From the line containing "### Environment Setup" through the last line of the entries below, repeat each line word for word and leave out the rest.

START Records for the task

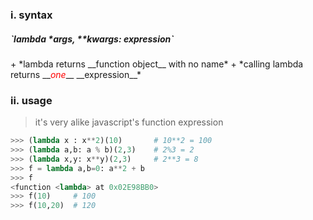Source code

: ### i. syntax
<h5> `lambda *args, **kwargs: expression`  </h5>
+ *lambda returns __function object__ with no name*   
+ *calling lambda returns __<i style='color:red'>one</i>__ __expression__*  

### ii. usage
>it's very alike javascript's function expression
```python
>>> (lambda x : x**2)(10)       # 10**2 = 100
>>> (lambda a,b: a % b)(2,3)    # 2%3 = 2 
>>> (lambda x,y: x**y)(2,3)     # 2**3 = 8
>>> f = lambda a,b=0: a**2 + b 
>>> f
<function <lambda> at 0x02E98BB0>
>>> f(10)     # 100
>>> f(10,20)  # 120
```
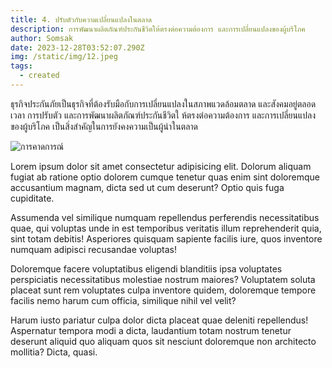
```yaml
---
title: 4. ปรับตัวกับความเปลี่ยนแปลงในตลาด
description: การพัฒนาผลิตภัณฑ์ประกันชีวิตให้ตรงต่อความต้องการ และการเปลี่ยนแปลงของผู้บริโภค
author: Somsak
date: 2023-12-28T03:52:07.290Z
img: /static/img/12.jpeg
tags:
  - created
---
```


ธุรกิจประกันภัยเป็นธุรกิจที่ต้องรับมือกับการเปลี่ยนแปลงในสภาพแวดล้อมตลาด และสังคมอยู่ตลอดเวลา การปรับตัว และการพัฒนาผลิตภัณฑ์ประกันชีวิตใ ห้ตรงต่อความต้องการ และการเปลี่ยนแปลงของผู้บริโภค เป็นสิ่งสำคัญในการยังคงความเป็นผู้นำในตลาด

![การคาดการณ์](/static/img/12.jpeg "ปรับตัว")

<div class="max-w-3xl text-base md:text-lg text-amber-700 mx-auto p-6 border-x-2 columns-1 md:columns-2">
    <p>Lorem ipsum dolor sit amet consectetur adipisicing elit. Dolorum aliquam fugiat ab ratione optio dolorem cumque tenetur quas enim sint doloremque accusantium magnam, dicta sed ut cum deserunt? Optio quis fuga cupiditate.</p>
    <p>Assumenda vel similique numquam repellendus perferendis necessitatibus quae, qui voluptas unde in est temporibus veritatis illum reprehenderit quia, sint totam debitis! Asperiores quisquam sapiente facilis iure, quos inventore numquam adipisci recusandae voluptas!</p>
    <p>Doloremque facere voluptatibus eligendi blanditiis ipsa voluptates perspiciatis necessitatibus molestiae nostrum maiores? Voluptatem soluta placeat sunt rem voluptates culpa inventore quidem, doloremque tempore facilis nemo harum cum officia, similique nihil vel velit?</p>
    <p>Harum iusto pariatur culpa dolor dicta placeat quae deleniti repellendus! Aspernatur tempora modi a dicta, laudantium totam nostrum tenetur deserunt aliquid quo aliquam quos sit nesciunt doloremque non architecto mollitia? Dicta, quasi.</p>
</div>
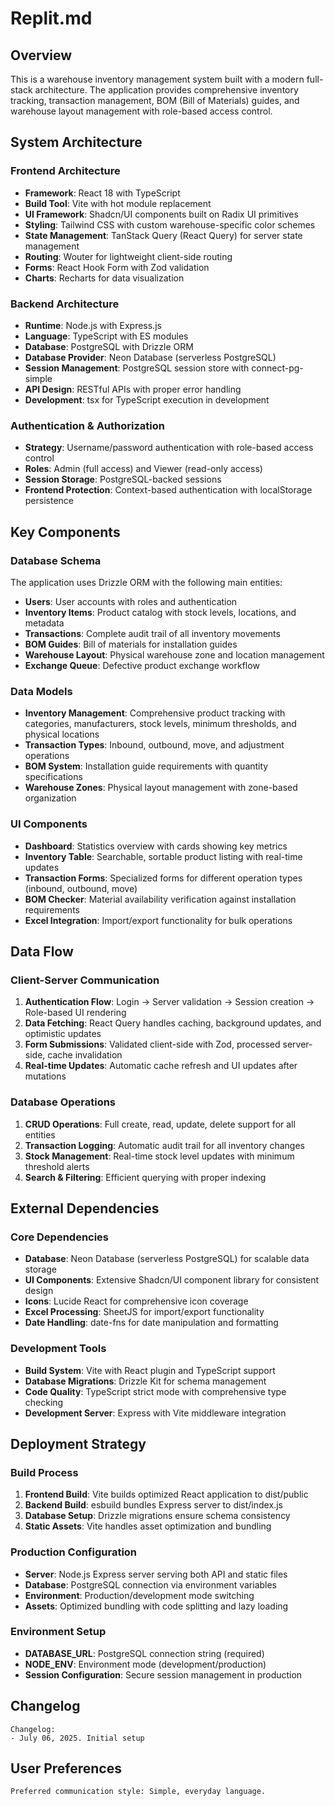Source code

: # Replit.md

## Overview

This is a warehouse inventory management system built with a modern full-stack architecture. The application provides comprehensive inventory tracking, transaction management, BOM (Bill of Materials) guides, and warehouse layout management with role-based access control.

## System Architecture

### Frontend Architecture
- **Framework**: React 18 with TypeScript
- **Build Tool**: Vite with hot module replacement
- **UI Framework**: Shadcn/UI components built on Radix UI primitives
- **Styling**: Tailwind CSS with custom warehouse-specific color schemes
- **State Management**: TanStack Query (React Query) for server state management
- **Routing**: Wouter for lightweight client-side routing
- **Forms**: React Hook Form with Zod validation
- **Charts**: Recharts for data visualization

### Backend Architecture
- **Runtime**: Node.js with Express.js
- **Language**: TypeScript with ES modules
- **Database**: PostgreSQL with Drizzle ORM
- **Database Provider**: Neon Database (serverless PostgreSQL)
- **Session Management**: PostgreSQL session store with connect-pg-simple
- **API Design**: RESTful APIs with proper error handling
- **Development**: tsx for TypeScript execution in development

### Authentication & Authorization
- **Strategy**: Username/password authentication with role-based access control
- **Roles**: Admin (full access) and Viewer (read-only access)
- **Session Storage**: PostgreSQL-backed sessions
- **Frontend Protection**: Context-based authentication with localStorage persistence

## Key Components

### Database Schema
The application uses Drizzle ORM with the following main entities:
- **Users**: User accounts with roles and authentication
- **Inventory Items**: Product catalog with stock levels, locations, and metadata
- **Transactions**: Complete audit trail of all inventory movements
- **BOM Guides**: Bill of materials for installation guides
- **Warehouse Layout**: Physical warehouse zone and location management
- **Exchange Queue**: Defective product exchange workflow

### Data Models
- **Inventory Management**: Comprehensive product tracking with categories, manufacturers, stock levels, minimum thresholds, and physical locations
- **Transaction Types**: Inbound, outbound, move, and adjustment operations
- **BOM System**: Installation guide requirements with quantity specifications
- **Warehouse Zones**: Physical layout management with zone-based organization

### UI Components
- **Dashboard**: Statistics overview with cards showing key metrics
- **Inventory Table**: Searchable, sortable product listing with real-time updates
- **Transaction Forms**: Specialized forms for different operation types (inbound, outbound, move)
- **BOM Checker**: Material availability verification against installation requirements
- **Excel Integration**: Import/export functionality for bulk operations

## Data Flow

### Client-Server Communication
1. **Authentication Flow**: Login → Server validation → Session creation → Role-based UI rendering
2. **Data Fetching**: React Query handles caching, background updates, and optimistic updates
3. **Form Submissions**: Validated client-side with Zod, processed server-side, cache invalidation
4. **Real-time Updates**: Automatic cache refresh and UI updates after mutations

### Database Operations
1. **CRUD Operations**: Full create, read, update, delete support for all entities
2. **Transaction Logging**: Automatic audit trail for all inventory changes
3. **Stock Management**: Real-time stock level updates with minimum threshold alerts
4. **Search & Filtering**: Efficient querying with proper indexing

## External Dependencies

### Core Dependencies
- **Database**: Neon Database (serverless PostgreSQL) for scalable data storage
- **UI Components**: Extensive Shadcn/UI component library for consistent design
- **Icons**: Lucide React for comprehensive icon coverage
- **Excel Processing**: SheetJS for import/export functionality
- **Date Handling**: date-fns for date manipulation and formatting

### Development Tools
- **Build System**: Vite with React plugin and TypeScript support
- **Database Migrations**: Drizzle Kit for schema management
- **Code Quality**: TypeScript strict mode with comprehensive type checking
- **Development Server**: Express with Vite middleware integration

## Deployment Strategy

### Build Process
1. **Frontend Build**: Vite builds optimized React application to dist/public
2. **Backend Build**: esbuild bundles Express server to dist/index.js
3. **Database Setup**: Drizzle migrations ensure schema consistency
4. **Static Assets**: Vite handles asset optimization and bundling

### Production Configuration
- **Server**: Node.js Express server serving both API and static files
- **Database**: PostgreSQL connection via environment variables
- **Environment**: Production/development mode switching
- **Assets**: Optimized bundling with code splitting and lazy loading

### Environment Setup
- **DATABASE_URL**: PostgreSQL connection string (required)
- **NODE_ENV**: Environment mode (development/production)
- **Session Configuration**: Secure session management in production

## Changelog

```
Changelog:
- July 06, 2025. Initial setup
```

## User Preferences

```
Preferred communication style: Simple, everyday language.
```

END Records for the task

Exercise solution =
### Environment Setup
- **DATABASE_URL**: PostgreSQL connection string (required)
- **NODE_ENV**: Environment mode (development/production)
- **Session Configuration**: Secure session management in production

## Changelog

```
Changelog:
- July 06, 2025. Initial setup
```

## User Preferences

```
Preferred communication style: Simple, everyday language.
```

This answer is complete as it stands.